How would you feel if your dog got bit in front of you?
I was amazed, and not in a good way, at what I felt when I saw Stella get bitten. We thought the dogs were OK with each other. But we were wrong. I share this because people tell me that I am a calm, compassionate person. My goal is to be patient and understanding when I communicate with animals and their guardians. I work hard to create a no-judgement zone. But my reaction was so negative! My feelings were strong and they lingered.
Don’t worry -- Stella is just fine, both physically and emotionally after days of cuddling and love.
First emotion -- fear
I was so afraid for Stella. If you know her, you know she’s not a fighter. And she is smaller than the other dog. I was sure she was going to have serious injuries. So I could not look at her closely after we pulled the dog off her. Truthfully, I was shaken to the core because I really wanted them to be friends! As it turns out, Stella had cuts around one eye and one ear, but she didn’t need any stitches.
Anger came next
I was so ANGRY at this dog. Forget compassion -- I had tossed it out the window! No, I did not think, “It’s OK, we’ll figure this out.” “That ##@@ dog!!,” was closer to the truth.
I had failed Stella. The dog bit her right in front of me and I did not protect her. This is not supposed to happen -- I’m supposed to protect my animals.
The feeling lingered
My feelings were hurting my relationship with the dog’s guardian. I had lost my compassion for the dog.
How did I work through it?
I got advice from a great dog trainer
I talked to Ana Melara of Grace Dog Training & Behavior, to get a perspective on why dogs act aggressively. With her guidance, I saw the incident through the eyes of the attacker.
No growling allowed
This young rescue dog did not growl before she attacked Stella. Ana explained that she may have been severely punished for growling by the people who had her before she was rescued. You probably know this, but growling is one of the ways dogs tell us they don’t like something and to stop it. Sadly, the growl had been deleted from her “I’m warning you to back off” toolbox.
High stress levels
Ana pointed out that we also don’t know what the dog’s stress level was before the attack. Let’s say stress can be measured from 0 to 100, 0 being “It’s all good, man..” and 100 being “I’m going to attack and maim right now!”
How stressed was the dog before she came to the rescue organization? While in the rescue, she was spayed. This was a good thing, but still a stressor. And then she went to another new place with new people and new animals, increasing her stress. What if she her stress rate was already 80 that day?? It wouldn’t take much to move the dial up, would it? Then Stella walks over with her “little doggie swagger”… Deep sigh. I had found compassion again.

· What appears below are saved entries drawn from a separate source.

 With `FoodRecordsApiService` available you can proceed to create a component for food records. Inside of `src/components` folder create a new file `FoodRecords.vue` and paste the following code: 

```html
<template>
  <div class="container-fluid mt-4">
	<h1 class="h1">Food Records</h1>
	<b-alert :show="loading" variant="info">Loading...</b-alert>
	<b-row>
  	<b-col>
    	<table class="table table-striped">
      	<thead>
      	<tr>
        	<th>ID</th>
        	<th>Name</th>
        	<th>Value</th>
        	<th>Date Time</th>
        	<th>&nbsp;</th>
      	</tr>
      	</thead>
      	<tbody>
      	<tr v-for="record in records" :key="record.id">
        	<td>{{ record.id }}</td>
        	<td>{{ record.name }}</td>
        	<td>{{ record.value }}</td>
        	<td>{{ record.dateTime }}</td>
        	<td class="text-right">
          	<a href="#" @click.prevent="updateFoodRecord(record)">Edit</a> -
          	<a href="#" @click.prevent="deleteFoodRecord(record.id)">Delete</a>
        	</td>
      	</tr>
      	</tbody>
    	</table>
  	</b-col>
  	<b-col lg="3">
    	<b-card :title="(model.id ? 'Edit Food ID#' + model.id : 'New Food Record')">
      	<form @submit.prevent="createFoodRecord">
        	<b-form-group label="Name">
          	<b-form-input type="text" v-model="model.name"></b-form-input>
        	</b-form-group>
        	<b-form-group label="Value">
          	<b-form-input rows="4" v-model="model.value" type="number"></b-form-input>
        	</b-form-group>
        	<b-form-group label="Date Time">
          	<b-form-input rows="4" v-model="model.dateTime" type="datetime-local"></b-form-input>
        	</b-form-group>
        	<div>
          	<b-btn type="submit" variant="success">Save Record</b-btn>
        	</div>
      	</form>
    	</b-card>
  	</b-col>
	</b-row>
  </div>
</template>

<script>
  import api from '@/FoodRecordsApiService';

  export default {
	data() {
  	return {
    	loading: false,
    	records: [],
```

But I was still hostage to my negative feelings
So I used Emotional Freedom Technique – EFT or tapping – to release them. EFT clears emotions for both people and animals.
Connecting to the dog
After the EFT work, I was able to COMPASSIONATELY connect to the dog. I asked her why she attacked. She said she had to establish dominance over other dogs quickly or she would get hurt/killed. I told her how she lucked out with her new family – none of the dogs in her life want to fight. They just want to play and hang out with their humans. She could start relaxing and playing. I also did some healing (Scalar Wave energy healing) to release the aggressive energy and strengthen her feeling of safety and being loved. She still needs to continue with dog training -- and I will continue to tell her how safe she is and help release her stress. I think she’s on her way to becoming a good family dog.